### Problem
Copy out the whole listing exactly as given. Skip the pictures.

************

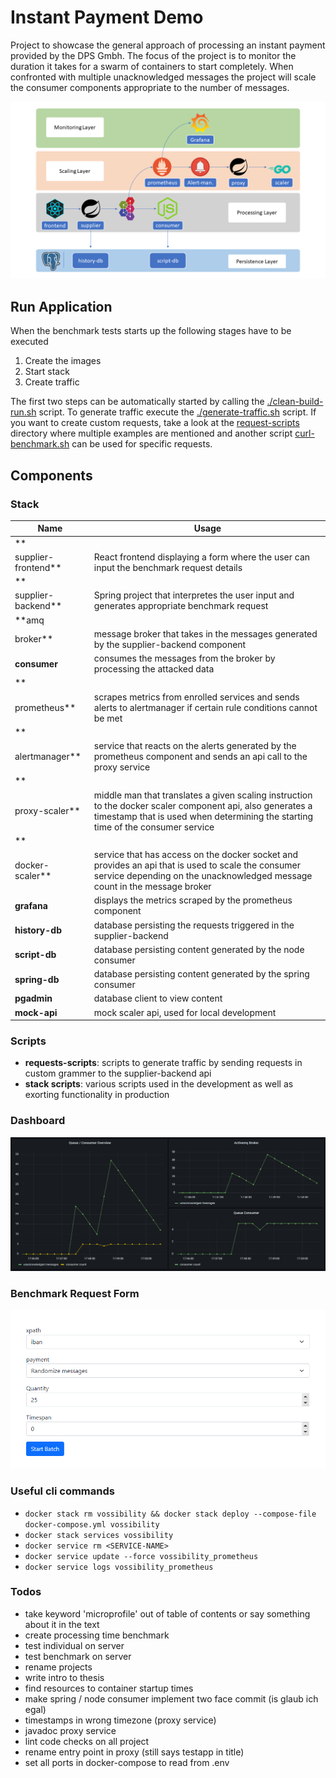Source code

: # Instant Payment Demo

Project to showcase the general approach of processing an instant payment provided by the DPS Gmbh.
The focus of the project is to monitor the duration it takes for a swarm of containers to start
completely. When confronted with multiple unacknowledged messages the project will scale the
consumer components appropriate to the number of messages.

![overview](./_docs/slides/overview.png)

## Run Application

When the benchmark tests starts up the following stages have to be executed

1. Create the images
2. Start stack
3. Create traffic

The first two steps can be automatically started by calling
the [./clean-build-run.sh](./clean-build-run.sh) script. To generate traffic execute
the [./generate-traffic.sh](./generate-traffic.sh) script. If you want to create custom requests,
take a look at the [request-scripts](./request-scripts) directory where multiple examples are
mentioned and another script [curl-benchmark.sh](./request-scripts/curl-benchmark.sh) can be used
for specific requests.

## Components

### Stack

| Name | Usage |
|------|-------|
| **
supplier-frontend**| React frontend displaying a form where the user can input the benchmark request details|
| **
supplier-backend**| Spring project that interpretes the user input and generates appropriate benchmark request|
| **amq
broker**| message broker that takes in the messages generated by the supplier-backend component|
| **consumer**| consumes the messages from the broker by processing the attacked data|
| **
prometheus**| scrapes metrics from enrolled services and sends alerts to alertmanager if certain rule conditions cannot be met|
| **
alertmanager**| service that reacts on the alerts generated by the prometheus component and sends an api call to the proxy service|
| **
proxy-scaler**| middle man that translates a given scaling instruction to the docker scaler component api, also generates a timestamp that is used when determining the starting time of the consumer service|
| **
docker-scaler**| service that has access on the docker socket and provides an api that is used to scale the consumer service depending on the unacknowledged message count in the message broker|
| **grafana**| displays the metrics scraped by the prometheus component|
| **history-db**| database persisting the requests triggered in the supplier-backend|
| **script-db**| database persisting content generated by the node consumer|
| **spring-db**| database persisting content generated by the spring consumer|
| **pgadmin**| database client to view content|
| **mock-api**| mock scaler api, used for local development|

### Scripts

- **requests-scripts**: scripts to generate traffic by sending requests in custom grammer to the
  supplier-backend api
- **stack scripts**: various scripts used in the development as well as exorting functionality in
  production

### Dashboard

![dashboard](./_docs/img/dashboard01.png)

### Benchmark Request Form

![form](./_docs/img/react01.PNG)

### Useful cli commands

- `docker stack rm vossibility && docker stack deploy --compose-file docker-compose.yml vossibility`
- `docker stack services vossibility`
- `docker service rm <SERVICE-NAME>`
- `docker service update --force vossibility_prometheus`
- `docker service logs vossibility_prometheus`

### Todos

- take keyword 'microprofile' out of table of contents or say something about it in the text
- create processing time benchmark
- test individual on server
- test benchmark on server
- rename projects
- write intro to thesis
- find resources to container startup times
- make spring / node consumer implement two face commit (is glaub ich egal)
- timestamps in wrong timezone (proxy service)
- javadoc proxy service
- lint code checks on all project
- rename entry point in proxy (still says testapp in title)
- set all ports in docker-compose to read from .env
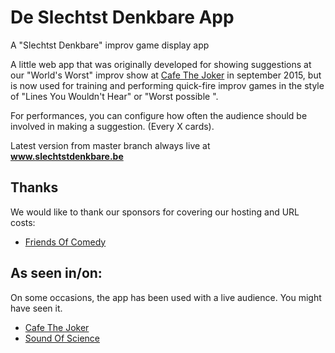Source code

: # De Slechtst Denkbare App
A "Slechtst Denkbare" improv game display app

A little web app that was originally developed for showing suggestions at our "World's Worst" improv show at [Cafe The Joker](http://www.cafethejoker.be/) in september 2015, but is now used for training and performing quick-fire improv games in the style of "Lines You Wouldn't Hear" or "Worst possible <profession>". 

For performances, you can configure how often the audience should be involved in making a suggestion. (Every X cards).

Latest version from master branch always live at **www.slechtstdenkbare.be**

## Thanks
We would like to thank our sponsors for covering our hosting and URL costs:
* [Friends Of Comedy](https://friendsofcomedy.webs.com/)

## As seen in/on:
On some occasions, the app has been used with a live audience. You might have seen it.
* [Cafe The Joker](http://www.cafethejoker.be/)
* [Sound Of Science](http://www.soundofscience.be)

************

### Result of this exercise
Source code

: # Instant Payment Demo

Project to showcase the general approach of processing an instant payment provided by the DPS Gmbh.
The focus of the project is to monitor the duration it takes for a swarm of containers to start
completely. When confronted with multiple unacknowledged messages the project will scale the
consumer components appropriate to the number of messages.

![overview](./_docs/slides/overview.png)

## Run Application

When the benchmark tests starts up the following stages have to be executed

1. Create the images
2. Start stack
3. Create traffic

The first two steps can be automatically started by calling
the [./clean-build-run.sh](./clean-build-run.sh) script. To generate traffic execute
the [./generate-traffic.sh](./generate-traffic.sh) script. If you want to create custom requests,
take a look at the [request-scripts](./request-scripts) directory where multiple examples are
mentioned and another script [curl-benchmark.sh](./request-scripts/curl-benchmark.sh) can be used
for specific requests.

## Components

### Stack

| Name | Usage |
|------|-------|
| **
supplier-frontend**| React frontend displaying a form where the user can input the benchmark request details|
| **
supplier-backend**| Spring project that interpretes the user input and generates appropriate benchmark request|
| **amq
broker**| message broker that takes in the messages generated by the supplier-backend component|
| **consumer**| consumes the messages from the broker by processing the attacked data|
| **
prometheus**| scrapes metrics from enrolled services and sends alerts to alertmanager if certain rule conditions cannot be met|
| **
alertmanager**| service that reacts on the alerts generated by the prometheus component and sends an api call to the proxy service|
| **
proxy-scaler**| middle man that translates a given scaling instruction to the docker scaler component api, also generates a timestamp that is used when determining the starting time of the consumer service|
| **
docker-scaler**| service that has access on the docker socket and provides an api that is used to scale the consumer service depending on the unacknowledged message count in the message broker|
| **grafana**| displays the metrics scraped by the prometheus component|
| **history-db**| database persisting the requests triggered in the supplier-backend|
| **script-db**| database persisting content generated by the node consumer|
| **spring-db**| database persisting content generated by the spring consumer|
| **pgadmin**| database client to view content|
| **mock-api**| mock scaler api, used for local development|

### Scripts

- **requests-scripts**: scripts to generate traffic by sending requests in custom grammer to the
  supplier-backend api
- **stack scripts**: various scripts used in the development as well as exorting functionality in
  production

### Dashboard

![dashboard](./_docs/img/dashboard01.png)

### Benchmark Request Form

![form](./_docs/img/react01.PNG)

### Useful cli commands

- `docker stack rm vossibility && docker stack deploy --compose-file docker-compose.yml vossibility`
- `docker stack services vossibility`
- `docker service rm <SERVICE-NAME>`
- `docker service update --force vossibility_prometheus`
- `docker service logs vossibility_prometheus`

### Todos

- take keyword 'microprofile' out of table of contents or say something about it in the text
- create processing time benchmark
- test individual on server
- test benchmark on server
- rename projects
- write intro to thesis
- find resources to container startup times
- make spring / node consumer implement two face commit (is glaub ich egal)
- timestamps in wrong timezone (proxy service)
- javadoc proxy service
- lint code checks on all project
- rename entry point in proxy (still says testapp in title)
- set all ports in docker-compose to read from .env
Source code

: # De Slechtst Denkbare App
A "Slechtst Denkbare" improv game display app

A little web app that was originally developed for showing suggestions at our "World's Worst" improv show at [Cafe The Joker](http://www.cafethejoker.be/) in september 2015, but is now used for training and performing quick-fire improv games in the style of "Lines You Wouldn't Hear" or "Worst possible <profession>". 

For performances, you can configure how often the audience should be involved in making a suggestion. (Every X cards).

Latest version from master branch always live at **www.slechtstdenkbare.be**

## Thanks
We would like to thank our sponsors for covering our hosting and URL costs:
* [Friends Of Comedy](https://friendsofcomedy.webs.com/)

## As seen in/on:
On some occasions, the app has been used with a live audience. You might have seen it.
* [Cafe The Joker](http://www.cafethejoker.be/)
* [Sound Of Science](http://www.soundofscience.be)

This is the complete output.